3. What is “religion” to Vivekananda here? Clearly, not every piece of wisdom is religious because it is wise. (For instance, Polonius’ advice to his son, though wise, would not be seen by Vivekananda as a part of religion. That is, nowhere does he consider Shakespeare as a “religious” sage.)

4. As Vivekananda sees it, “religious wisdom” is obviously tied to its antiquity. The issue is: what has antiquity to do with either “religious wisdom” or its “truth”? When it comes to knowledge, antiquity is no guarantee for its truth: we do not say that Plato found the “truth” because he wrote 2000 years ago, do we? (I presume that Vivekananda also knew this.) Galileo’s theory is not “true” because he came centuries before Einstein. In other words, Vivekananda turns our normal stance with respect to knowledge and wisdom completely around, when he talks about religion: other nations are children compared to the Hindus, he says, and this matters to the issue at hand. The antiquity somehow testifies to “religious” truth. Question: what was Vivekananda’s notion regarding “truth” here?

5. There is also a third issue to the theme. One of the striking things about the Indian traditions is this: (a) on the one hand, there is the refrain that “all religions are true”; (b) on the other hand, there is also the constant debate and polemic between the different traditions as to which of these was “better”. Vivekananda, as a child of his tradition, was no better.

Just as an example, consider his approving citation of Narada in Volume 3 regarding Bhakti: “Bhakti is greater than karma, greater than Yoga, because these are intended for an object in view, while Bhakti is its own fruition, its own means and its own end.” This means that claiming that “all religions are true” does not entail the claim that “all religions are equal”. Some are obviously better (or more superior) than others. The history of the Indian traditions provides ample evidence for this stance. Consequently, it follows that, in the context of the Indian traditions and culture, the claim “all religions are true” cannot possibly mean what my respected colleagues think it ought to mean, viz., all religions are equal. This observation merely reinforces the suggestion that the link between “religion” and “truth” (asthe Indian traditions see both) is not quite the same as our twenty-first century interpretations.

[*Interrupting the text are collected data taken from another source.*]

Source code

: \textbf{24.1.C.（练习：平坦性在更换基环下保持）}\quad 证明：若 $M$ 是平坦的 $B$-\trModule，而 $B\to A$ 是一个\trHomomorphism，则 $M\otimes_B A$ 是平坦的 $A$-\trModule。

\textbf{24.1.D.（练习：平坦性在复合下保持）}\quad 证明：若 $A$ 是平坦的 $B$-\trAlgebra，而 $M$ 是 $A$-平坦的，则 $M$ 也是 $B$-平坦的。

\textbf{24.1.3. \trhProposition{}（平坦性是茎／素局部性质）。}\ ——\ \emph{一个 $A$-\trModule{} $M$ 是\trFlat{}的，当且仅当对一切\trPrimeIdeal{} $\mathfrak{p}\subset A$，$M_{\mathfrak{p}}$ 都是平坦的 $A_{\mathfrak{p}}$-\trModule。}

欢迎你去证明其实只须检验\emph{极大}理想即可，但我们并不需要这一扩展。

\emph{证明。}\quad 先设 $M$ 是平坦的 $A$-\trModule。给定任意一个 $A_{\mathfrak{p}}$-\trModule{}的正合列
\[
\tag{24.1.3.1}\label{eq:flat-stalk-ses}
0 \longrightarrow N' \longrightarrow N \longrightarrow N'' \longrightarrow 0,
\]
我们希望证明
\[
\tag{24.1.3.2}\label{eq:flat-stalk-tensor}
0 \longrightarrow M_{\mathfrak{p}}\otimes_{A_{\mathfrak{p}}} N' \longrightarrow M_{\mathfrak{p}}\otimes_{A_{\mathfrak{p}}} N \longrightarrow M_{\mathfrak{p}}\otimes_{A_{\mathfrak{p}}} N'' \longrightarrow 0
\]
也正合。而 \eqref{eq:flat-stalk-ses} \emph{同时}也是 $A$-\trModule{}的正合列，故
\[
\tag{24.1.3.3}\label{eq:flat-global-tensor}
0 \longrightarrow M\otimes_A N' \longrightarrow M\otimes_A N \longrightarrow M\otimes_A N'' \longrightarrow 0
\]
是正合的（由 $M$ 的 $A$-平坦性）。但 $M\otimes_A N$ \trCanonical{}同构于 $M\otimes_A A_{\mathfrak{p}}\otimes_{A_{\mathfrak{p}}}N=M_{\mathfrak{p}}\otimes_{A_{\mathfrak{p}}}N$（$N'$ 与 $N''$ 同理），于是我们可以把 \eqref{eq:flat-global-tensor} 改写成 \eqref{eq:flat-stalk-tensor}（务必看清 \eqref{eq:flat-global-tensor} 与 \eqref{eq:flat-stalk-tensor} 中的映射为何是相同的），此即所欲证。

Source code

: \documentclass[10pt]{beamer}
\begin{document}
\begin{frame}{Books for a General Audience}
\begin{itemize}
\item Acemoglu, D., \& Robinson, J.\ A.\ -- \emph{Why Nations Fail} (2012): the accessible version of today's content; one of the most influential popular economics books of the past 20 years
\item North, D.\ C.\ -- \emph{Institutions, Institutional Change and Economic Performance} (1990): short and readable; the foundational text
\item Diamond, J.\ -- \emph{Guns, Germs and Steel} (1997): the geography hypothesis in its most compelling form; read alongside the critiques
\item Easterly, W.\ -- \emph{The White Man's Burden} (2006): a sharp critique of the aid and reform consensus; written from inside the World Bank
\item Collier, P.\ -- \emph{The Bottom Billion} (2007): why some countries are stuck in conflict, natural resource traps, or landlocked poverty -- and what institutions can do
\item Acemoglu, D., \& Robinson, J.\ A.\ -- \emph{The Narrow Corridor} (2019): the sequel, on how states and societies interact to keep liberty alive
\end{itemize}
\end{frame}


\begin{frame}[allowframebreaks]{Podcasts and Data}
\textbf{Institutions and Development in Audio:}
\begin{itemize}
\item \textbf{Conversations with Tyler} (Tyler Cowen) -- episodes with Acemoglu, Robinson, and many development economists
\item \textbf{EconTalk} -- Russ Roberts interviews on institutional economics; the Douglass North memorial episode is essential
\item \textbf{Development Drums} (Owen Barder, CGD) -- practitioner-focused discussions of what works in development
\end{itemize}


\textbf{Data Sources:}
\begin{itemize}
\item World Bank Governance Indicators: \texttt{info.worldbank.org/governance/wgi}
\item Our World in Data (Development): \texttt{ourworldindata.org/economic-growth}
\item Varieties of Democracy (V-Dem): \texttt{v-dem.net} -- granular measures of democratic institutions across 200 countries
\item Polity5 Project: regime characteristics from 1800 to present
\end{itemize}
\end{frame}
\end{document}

6. Consequently, it appears that the onus of proof lies on my respected colleagues to show either that (a) all Indian traditions are “ethnocentrically jingoistic” or (b) that Vivekananda was that or (c) both.

Citations from Vivekananda do not settle the issue one way or another. What are at stake are our interpretations. May I look forward to illuminating (and non ad hoc) arguments about (i) what Vivekananda’s notion of “religion” was; (ii) what his notion of “truth” was; (iii) how the claim that “all religions are true” entails the claim that some “religion” cannot be better than the other?